Well, I don't want to get into this distraction on the Russian question, but
you could call the system bureaucratic collectivism (Schachtman's term) or
the command-administrative system (the perestroichiki's term), or
totalitarianism, or lots of things, but the fact is we don't really havea
good name for it. Stalinism is unfortunate insofarr as it suggests than man
was responsible for the whole thing, which is absurd, but it is also true
taht he shaped the system more than anyone else and that he exemplified the
social forces that created it. So I'll use it anyway. I don't care if it
isn't a Russian word, I don't think the Russians understand the Soviet era
any better than Western specialists. Which isn't very well -- I speak having
been one once.

As rto Charles and Chris' point that Stalinist repression was selective and
popular and that the regime took account of public opinion, of course. We
revisionist Sovietologists argued that point against the totalitarianism
school for 35 years. That doesn't mean, however, that Stalinism was
democratic or that it was controlled by ordinary working people the way most
of us here would want socialism to be. That is obvious too, don't you agree?
I mean, as the Old Man said, a worker's state wouldn't have a political
police.

Jks

^^^^^^^

CB: There is no absolute state of being democratic or not democratic. There
are degrees of impact of the opinions of the whole group on decisions by the
state. So, Stalinism was democratic to a degree; working people did control
the state to some extent. And even more, the overwhelming masses of the
workers and people in a self-determined, conscious, and free willed way
agreed with a significant amount of what Stalin did that you would consider
"undemocratic" but in the Bill of Rights, minority and individual rights
protection sense of "democratic", defenses against the "tyranny" of the
majority. The will , sentiment , opinion of the majority in Soviet Russia
during many of the Stalin years, which _is_ a first marker of degree of
democracy, would have shocked our petit bourgeois consciences.

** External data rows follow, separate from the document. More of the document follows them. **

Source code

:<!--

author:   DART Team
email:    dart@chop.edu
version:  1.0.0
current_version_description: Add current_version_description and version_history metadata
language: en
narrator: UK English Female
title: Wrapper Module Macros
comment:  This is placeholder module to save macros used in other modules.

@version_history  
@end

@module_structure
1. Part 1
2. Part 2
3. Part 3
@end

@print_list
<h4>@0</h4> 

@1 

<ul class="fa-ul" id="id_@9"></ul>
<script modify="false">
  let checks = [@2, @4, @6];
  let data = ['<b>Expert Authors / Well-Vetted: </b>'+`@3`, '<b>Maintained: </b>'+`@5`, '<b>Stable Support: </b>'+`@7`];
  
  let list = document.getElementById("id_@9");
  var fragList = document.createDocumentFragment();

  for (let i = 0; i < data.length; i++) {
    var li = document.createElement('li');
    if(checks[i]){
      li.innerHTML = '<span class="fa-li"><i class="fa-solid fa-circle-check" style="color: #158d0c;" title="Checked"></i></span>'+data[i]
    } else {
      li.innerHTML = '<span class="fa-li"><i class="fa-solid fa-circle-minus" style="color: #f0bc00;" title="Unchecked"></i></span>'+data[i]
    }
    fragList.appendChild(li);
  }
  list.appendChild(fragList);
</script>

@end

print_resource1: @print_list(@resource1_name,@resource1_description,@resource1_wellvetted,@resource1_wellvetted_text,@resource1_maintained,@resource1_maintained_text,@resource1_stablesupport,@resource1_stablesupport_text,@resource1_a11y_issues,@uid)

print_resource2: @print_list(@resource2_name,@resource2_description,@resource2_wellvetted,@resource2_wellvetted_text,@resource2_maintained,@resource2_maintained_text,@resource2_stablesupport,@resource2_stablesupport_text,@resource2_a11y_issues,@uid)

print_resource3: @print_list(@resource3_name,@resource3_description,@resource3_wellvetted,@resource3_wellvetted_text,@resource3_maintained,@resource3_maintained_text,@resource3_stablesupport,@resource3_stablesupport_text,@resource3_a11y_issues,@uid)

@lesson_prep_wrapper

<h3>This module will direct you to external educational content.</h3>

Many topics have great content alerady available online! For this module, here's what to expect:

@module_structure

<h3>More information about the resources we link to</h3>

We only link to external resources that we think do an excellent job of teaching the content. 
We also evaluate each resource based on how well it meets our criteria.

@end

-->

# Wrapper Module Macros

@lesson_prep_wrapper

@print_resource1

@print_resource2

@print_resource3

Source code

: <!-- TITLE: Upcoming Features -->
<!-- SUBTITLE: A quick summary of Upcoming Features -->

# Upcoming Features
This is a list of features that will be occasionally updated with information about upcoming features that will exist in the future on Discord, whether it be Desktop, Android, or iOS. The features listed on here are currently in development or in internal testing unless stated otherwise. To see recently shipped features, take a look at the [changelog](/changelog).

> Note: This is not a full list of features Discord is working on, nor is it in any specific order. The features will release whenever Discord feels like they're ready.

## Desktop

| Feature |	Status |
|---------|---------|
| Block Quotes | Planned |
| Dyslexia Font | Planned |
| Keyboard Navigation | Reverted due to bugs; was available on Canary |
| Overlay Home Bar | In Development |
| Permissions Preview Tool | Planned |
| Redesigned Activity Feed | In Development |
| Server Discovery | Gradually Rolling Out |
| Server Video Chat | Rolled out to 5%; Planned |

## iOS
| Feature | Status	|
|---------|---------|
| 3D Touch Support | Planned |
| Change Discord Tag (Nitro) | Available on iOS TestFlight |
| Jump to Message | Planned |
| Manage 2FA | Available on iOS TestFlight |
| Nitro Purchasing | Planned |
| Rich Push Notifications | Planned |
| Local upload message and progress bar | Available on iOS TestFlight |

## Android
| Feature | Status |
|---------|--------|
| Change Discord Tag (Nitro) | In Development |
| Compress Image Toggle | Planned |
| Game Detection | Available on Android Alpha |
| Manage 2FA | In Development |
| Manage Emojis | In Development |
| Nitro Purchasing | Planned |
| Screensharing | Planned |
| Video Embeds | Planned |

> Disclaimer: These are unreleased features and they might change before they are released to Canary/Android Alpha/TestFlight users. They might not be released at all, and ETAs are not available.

The Old Man must have been dreaming if he said the workers _state_ wouldn't
have political police. Seems odd that he would say that since he subscribed
to the notion that a state, including a workers'state, is a repressive
apparatus, standing bodies of armed personnel, prisons, etc. Law is politics
and democracy is a form of state. When the state whithers away, there will
be no democracy, according to Marx. So, all police are political, including
police in democracies,including socialist democracies.

But my intuition is that had Marx been in Soviet Russia , he could well have
been a Stalinist in the sense that he expected a "dictatorship" in some
sense and he expected that violence was the midwife of every new society
being born or whatever. The personality from his writings just doesn't have
the type of petit bourgeois "sensitivity" about violence in the revolution
that I, petit bourgeois me, have.

As early as 1843 Marx said



"The weapon of criticism cannot, of course, replace criticism of the weapon,
material force must be overthrown by material force;"

(and the rest immediately following always seems worth quoting)

"but theory also becomes a material force as soon as it has gripped the
masses. Theory is capable of gripping the masses as soon as it demonstrates
ad hominem, and it demonstrates ad hominem as soon as it becomes radical. To
be radical is to grasp the root of the matter. But, for man, the root is man
himself. The evident proof of the radicalism of German theory, and hence of
its practical energy, is that is proceeds from a resolute positive abolition
of religion. The criticism of religion ends with the teaching that man is
the highest essence for man - hence, with the categoric imperative to
overthrow all relations in which man is a debased, enslaved, abandoned,
despicable essence, relations which cannot be better described than by the
cry of a Frenchman when it was planned to introduce a tax on dogs: Poor
dogs! They want to treat you as human beings!

http://www.marxists.org/archive/marx/works/1843/critique-hpr/intro.htm
<http://www.marxists.org/archive/marx/works/1843/critique-hpr/intro.htm>

Of course, Marx fought a duel , too. Engels was a major in the artillery
corps during the German revolution.



Anyway, I think that there is an argument that 1) the Soviets had some
degree of greater attention to mass transport safety in that the Lada was
built like a tank and there was more non-automobile , mass transit in their
overall setup and 2) this might have reflected the impact of better
democratic processes, mass pressures and control, in this area than in the
U.S.



In general the Soviets may have been dealing with a "bourgeois commodity" ,
as Michael Perelman suggested, that was inherently difficult to improve much
beyond bourgeois safety standards. I don't know.